Write out each entry below exactly. Do not include the images.

### DATASET
= = = = =
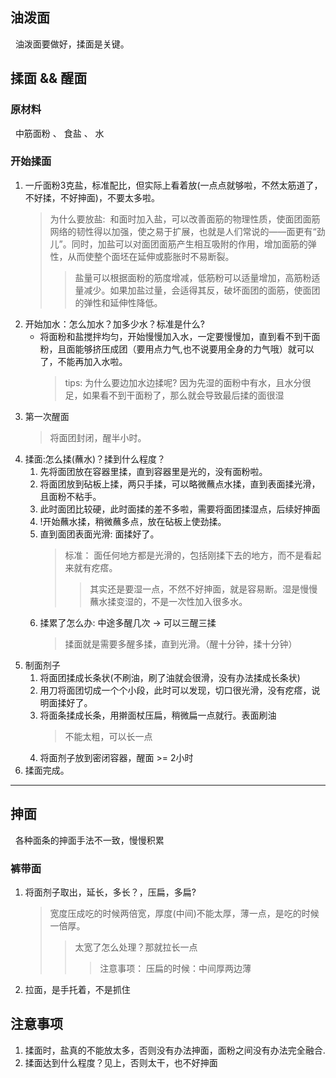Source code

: ## 油泼面
&nbsp;&nbsp;油泼面要做好，揉面是关键。
## 揉面 && 醒面
### 原材料
&nbsp;&nbsp;中筋面粉 、 食盐 、 水 

### 开始揉面
1. 一斤面粉3克盐，标准配比，但实际上看着放(一点点就够啦，不然太筋道了，不好揉，不好抻面)，不要太多啦。
   > 为什么要放盐:&nbsp;&nbsp;和面时加入盐，可以改善面筋的物理性质，使面团面筋网络的韧性得以加强，使之易于扩展，也就是人们常说的——面更有“劲儿”。同时，加盐可以对面团面筋产生相互吸附的作用，增加面筋的弹性，从而使整个面坯在延伸或膨胀时不易断裂。
   >> 盐量可以根据面粉的筋度增减，低筋粉可以适量增加，高筋粉适量减少。如果加盐过量，会适得其反，破坏面团的面筋，使面团的弹性和延伸性降低。
2. 开始加水：怎么加水？加多少水？标准是什么?
   + 将面粉和盐搅拌均匀，开始慢慢加入水，一定要慢慢加，直到看不到干面粉，且面能够挤压成团（要用点力气,也不说要用全身的力气哦）就可以了，不能再加入水啦。
     > tips: 为什么要边加水边揉呢? 因为先湿的面粉中有水，且水分很足，如果看不到干面粉了，那么就会导致最后揉的面很湿
3. 第一次醒面
   > 将面团封闭，醒半小时。
4. 揉面:怎么揉(蘸水)？揉到什么程度？
   1. 先将面团放在容器里揉，直到容器里是光的，没有面粉啦。
   2. 将面团放到砧板上揉，两只手揉，可以略微蘸点水揉，直到表面揉光滑，且面粉不粘手。
   3. 此时面团比较硬，此时面揉的差不多啦，需要将面团揉湿点，后续好抻面
   4. !开始蘸水揉，稍微蘸多点，放在砧板上使劲揉。
   5. 直到面团表面光滑: 面揉好了。
      > 标准： 面任何地方都是光滑的，包括刚揉下去的地方，而不是看起来就有疙瘩。
      >> 其实还是要湿一点，不然不好抻面，就是容易断。湿是慢慢蘸水揉变湿的，不是一次性加入很多水。
   6. 揉累了怎么办: 中途多醒几次 -> 可以三醒三揉
      > 揉面就是需要多醒多揉，直到光滑。（醒十分钟，揉十分钟）
5. 制面剂子
   1. 将面团揉成长条状(不刷油，刷了油就会很滑，没有办法揉成长条状)
   2. 用刀将面团切成一个个小段，此时可以发现，切口很光滑，没有疙瘩，说明面揉好了。
   3. 将面条揉成长条，用擀面杖压扁，稍微扁一点就行。表面刷油
      > 不能太粗，可以长一点
   4. 将面剂子放到密闭容器，醒面 >= 2小时
6. 揉面完成。
---

## 抻面
&nbsp;&nbsp;各种面条的抻面手法不一致，慢慢积累
### 裤带面
1. 将面剂子取出，延长，多长？，压扁，多扁?
   > 宽度压成吃的时候两倍宽，厚度(中间)不能太厚，薄一点，是吃的时候一倍厚。
   >> 太宽了怎么处理？那就拉长一点
   >>> 注意事项： 压扁的时候：中间厚两边薄
2. 拉面，是手托着，不是抓住


## 注意事项
1. 揉面时，盐真的不能放太多，否则没有办法抻面，面粉之间没有办法完全融合.
2. 揉面达到什么程度？见上，否则太干，也不好抻面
= = = = =
### RESULT
Source code

: ## 油泼面
&nbsp;&nbsp;油泼面要做好，揉面是关键。
## 揉面 && 醒面
### 原材料
&nbsp;&nbsp;中筋面粉 、 食盐 、 水 

### 开始揉面
1. 一斤面粉3克盐，标准配比，但实际上看着放(一点点就够啦，不然太筋道了，不好揉，不好抻面)，不要太多啦。
   > 为什么要放盐:&nbsp;&nbsp;和面时加入盐，可以改善面筋的物理性质，使面团面筋网络的韧性得以加强，使之易于扩展，也就是人们常说的——面更有“劲儿”。同时，加盐可以对面团面筋产生相互吸附的作用，增加面筋的弹性，从而使整个面坯在延伸或膨胀时不易断裂。
   >> 盐量可以根据面粉的筋度增减，低筋粉可以适量增加，高筋粉适量减少。如果加盐过量，会适得其反，破坏面团的面筋，使面团的弹性和延伸性降低。
2. 开始加水：怎么加水？加多少水？标准是什么?
   + 将面粉和盐搅拌均匀，开始慢慢加入水，一定要慢慢加，直到看不到干面粉，且面能够挤压成团（要用点力气,也不说要用全身的力气哦）就可以了，不能再加入水啦。
     > tips: 为什么要边加水边揉呢? 因为先湿的面粉中有水，且水分很足，如果看不到干面粉了，那么就会导致最后揉的面很湿
3. 第一次醒面
   > 将面团封闭，醒半小时。
4. 揉面:怎么揉(蘸水)？揉到什么程度？
   1. 先将面团放在容器里揉，直到容器里是光的，没有面粉啦。
   2. 将面团放到砧板上揉，两只手揉，可以略微蘸点水揉，直到表面揉光滑，且面粉不粘手。
   3. 此时面团比较硬，此时面揉的差不多啦，需要将面团揉湿点，后续好抻面
   4. !开始蘸水揉，稍微蘸多点，放在砧板上使劲揉。
   5. 直到面团表面光滑: 面揉好了。
      > 标准： 面任何地方都是光滑的，包括刚揉下去的地方，而不是看起来就有疙瘩。
      >> 其实还是要湿一点，不然不好抻面，就是容易断。湿是慢慢蘸水揉变湿的，不是一次性加入很多水。
   6. 揉累了怎么办: 中途多醒几次 -> 可以三醒三揉
      > 揉面就是需要多醒多揉，直到光滑。（醒十分钟，揉十分钟）
5. 制面剂子
   1. 将面团揉成长条状(不刷油，刷了油就会很滑，没有办法揉成长条状)
   2. 用刀将面团切成一个个小段，此时可以发现，切口很光滑，没有疙瘩，说明面揉好了。
   3. 将面条揉成长条，用擀面杖压扁，稍微扁一点就行。表面刷油
      > 不能太粗，可以长一点
   4. 将面剂子放到密闭容器，醒面 >= 2小时
6. 揉面完成。
---

## 抻面
&nbsp;&nbsp;各种面条的抻面手法不一致，慢慢积累
### 裤带面
1. 将面剂子取出，延长，多长？，压扁，多扁?
   > 宽度压成吃的时候两倍宽，厚度(中间)不能太厚，薄一点，是吃的时候一倍厚。
   >> 太宽了怎么处理？那就拉长一点
   >>> 注意事项： 压扁的时候：中间厚两边薄
2. 拉面，是手托着，不是抓住


## 注意事项
1. 揉面时，盐真的不能放太多，否则没有办法抻面，面粉之间没有办法完全融合.
2. 揉面达到什么程度？见上，否则太干，也不好抻面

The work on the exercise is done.